▶ Task goal
Each line in the data must be reproduced as written, except for any picture.
──────────
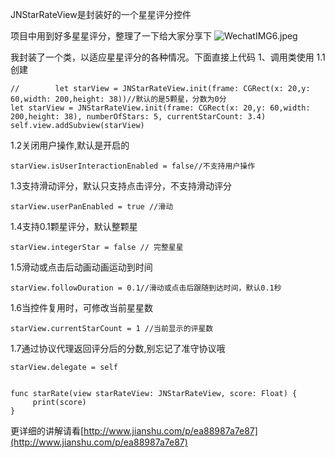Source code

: JNStarRateView是封装好的一个星星评分控件

项目中用到好多星星评分，整理了一下给大家分享下
![WechatIMG6.jpeg](https://upload-images.jianshu.io/upload_images/2953881-b22a62167874c8bf.jpeg?imageMogr2/auto-orient/strip%7CimageView2/2/w/1240)


我封装了一个类，以适应星星评分的各种情况。下面直接上代码
1、调用类使用
1.1 创建
```
//        let starView = JNStarRateView.init(frame: CGRect(x: 20,y: 60,width: 200,height: 38))//默认的是5颗星，分数为0分
let starView = JNStarRateView.init(frame: CGRect(x: 20,y: 60,width: 200,height: 38), numberOfStars: 5, currentStarCount: 3.4)
self.view.addSubview(starView)
```
1.2关闭用户操作,默认是开启的
```
starView.isUserInteractionEnabled = false//不支持用户操作
```
1.3支持滑动评分，默认只支持点击评分，不支持滑动评分
```
starView.userPanEnabled = true //滑动
```
1.4支持0.1颗星评分，默认整颗星
```
starView.integerStar = false // 完整星星
```
1.5滑动或点击后动画动画运动到时间
```
starView.followDuration = 0.1//滑动或点击后跟随到达时间，默认0.1秒
```
1.6当控件复用时，可修改当前星星数
```
starView.currentStarCount = 1 //当前显示的评星数
```
1.7通过协议代理返回评分后的分数,别忘记了准守协议哦
```
starView.delegate = self


func starRate(view starRateView: JNStarRateView, score: Float) {
     print(score)
}
```

更详细的讲解请看[http://www.jianshu.com/p/ea88987a7e87](http://www.jianshu.com/p/ea88987a7e87)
──────────
▶ Response area
Source code

: JNStarRateView是封装好的一个星星评分控件

项目中用到好多星星评分，整理了一下给大家分享下
![WechatIMG6.jpeg](https://upload-images.jianshu.io/upload_images/2953881-b22a62167874c8bf.jpeg?imageMogr2/auto-orient/strip%7CimageView2/2/w/1240)


我封装了一个类，以适应星星评分的各种情况。下面直接上代码
1、调用类使用
1.1 创建
```
//        let starView = JNStarRateView.init(frame: CGRect(x: 20,y: 60,width: 200,height: 38))//默认的是5颗星，分数为0分
let starView = JNStarRateView.init(frame: CGRect(x: 20,y: 60,width: 200,height: 38), numberOfStars: 5, currentStarCount: 3.4)
self.view.addSubview(starView)
```
1.2关闭用户操作,默认是开启的
```
starView.isUserInteractionEnabled = false//不支持用户操作
```
1.3支持滑动评分，默认只支持点击评分，不支持滑动评分
```
starView.userPanEnabled = true //滑动
```
1.4支持0.1颗星评分，默认整颗星
```
starView.integerStar = false // 完整星星
```
1.5滑动或点击后动画动画运动到时间
```
starView.followDuration = 0.1//滑动或点击后跟随到达时间，默认0.1秒
```
1.6当控件复用时，可修改当前星星数
```
starView.currentStarCount = 1 //当前显示的评星数
```
1.7通过协议代理返回评分后的分数,别忘记了准守协议哦
```
starView.delegate = self


func starRate(view starRateView: JNStarRateView, score: Float) {
     print(score)
}
```

更详细的讲解请看[http://www.jianshu.com/p/ea88987a7e87](http://www.jianshu.com/p/ea88987a7e87)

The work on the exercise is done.